Despite this assessment, he listed “important items" requiring further development. One was an increase in performance of the rocket engine, using alcohol as its fuel. He noted that the engines at Kummersdorf were producing a thermal efficiency of only 22 percent, and combustion-chamber losses were on the order of 50 percent. Thus, about half of the practically usable energy was lost to incomplete combustion. The use of gasoline, butane, and diesel oil theoretically yielded an exhaust velocity only some 10 percent higher, but measurements on these hydrocarbon fuels showed actual exhaust velocities no higher than those with alcohol. Thiel felt that “for long range rockets, alcohol will always remain the best fuel," because hydrocarbons increased the danger of explosion, produced coking in the injection system, and presented problems with cooling.

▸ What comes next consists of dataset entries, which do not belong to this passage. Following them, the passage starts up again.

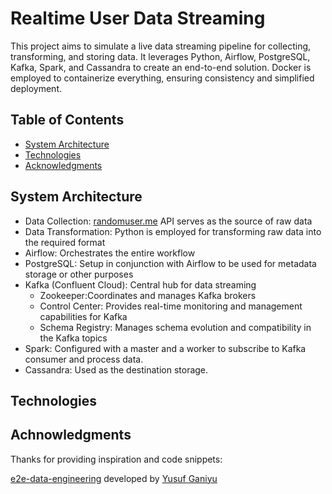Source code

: # Realtime User Data Streaming
This project aims to simulate a live data streaming pipeline for collecting, transforming, and storing data. It leverages Python, Airflow, PostgreSQL, Kafka, Spark, and Cassandra to create an end-to-end solution. Docker is employed to containerize everything, ensuring consistency and simplified deployment.
<!--
<p align="center">
  <img src="assets/DeliveryAppDemo.gif" alt="animated" width='200' />
</p>
-->

## Table of Contents

- [System Architecture](#system-architecture)
- [Technologies](#technologies)
- [Acknowledgments](#acknowledgments)

## System Architecture
- Data Collection: [randomuser.me](https://randomuser.me/) API serves as the source of raw data
- Data Transformation: Python is employed for transforming raw data into the required format
- Airflow: Orchestrates the entire workflow 
- PostgreSQL: Setup in conjunction with Airflow to be used for metadata storage or other purposes 
- Kafka (Confluent Cloud): Central hub for data streaming
  * Zookeeper:Coordinates and manages Kafka brokers 
  * Control Center: Provides real-time monitoring and management capabilities for Kafka 
  * Schema Registry: Manages schema evolution and compatibility in the Kafka topics
- Spark: Configured with a master and a worker to subscribe to Kafka consumer and process data. 
- Cassandra: Used as the destination storage.

## Technologies

## Achnowledgments
Thanks for providing inspiration and code snippets: 

[e2e-data-engineering](https://github.com/airscholar/e2e-data-engineering) developed by [Yusuf Ganiyu](https://github.com/airscholar)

He said the way to improved performance lay in exploiting the potential 50 percent energy gain available with alcohol and liquid oxygen. Fuller combustion could come from improving the injection process, relocating the locus for mixing oxygen and fuel into a premixing chamber, increasing the speed of ignition and combustion, and increasing chamber pressure by the use of pumps, among other improvements. He knew about the tremendous increases in performance available through the use of liquid hydrogen, but he cited the low temperature of this propellant (-423°F), its high boil – 104 off rate, the danger of explosion, and huge tank volume resulting Chapter 3 from its low specific weight (as the lightest element of all), plus a requirement to insulate its tanks, as “strong obstacles" to its use (as indeed, later proved to be the case).
He made repeated reference to the rocket literature, including a mention of Goddard, but noted that “the development of practically usable models in the field of liquid rockets. . . has far outdistanced research." Nevertheless, he stressed the need for cooperation between research and development, a process he would follow. He concluded by stating the need for further research in materials, injection, heat transfer, “the combustion process in the chamber," and “exhaust processes." 4
Despite Thiel’s optimism here, Martin Schilling referred in a postwar discussion of the development of the V-2 engine to the “mysteries of the combustion process." Thiel, indeed, said the
combustion process needed further research but did not discuss it in such an interesting way. Dornberger also failed to use such a term, but his account of the development of the 25-ton engine suggests that indeed there were mysteries to be dealt with. He pointed out that to achieve complete combustion of the alcohol before it got to the nozzle end of the combustion chamber, rocket researchers before Thiel had elongated the chamber. This gave the alcohol droplets more time to burn than a shorter chamber would, they thought, and their analysis of engine-exhaust gases seemed to prove the idea correct. “Yet performance did not improve." They realized that combustion was not “homogeneous," and they experienced frequent burnthroughs of chamber walls.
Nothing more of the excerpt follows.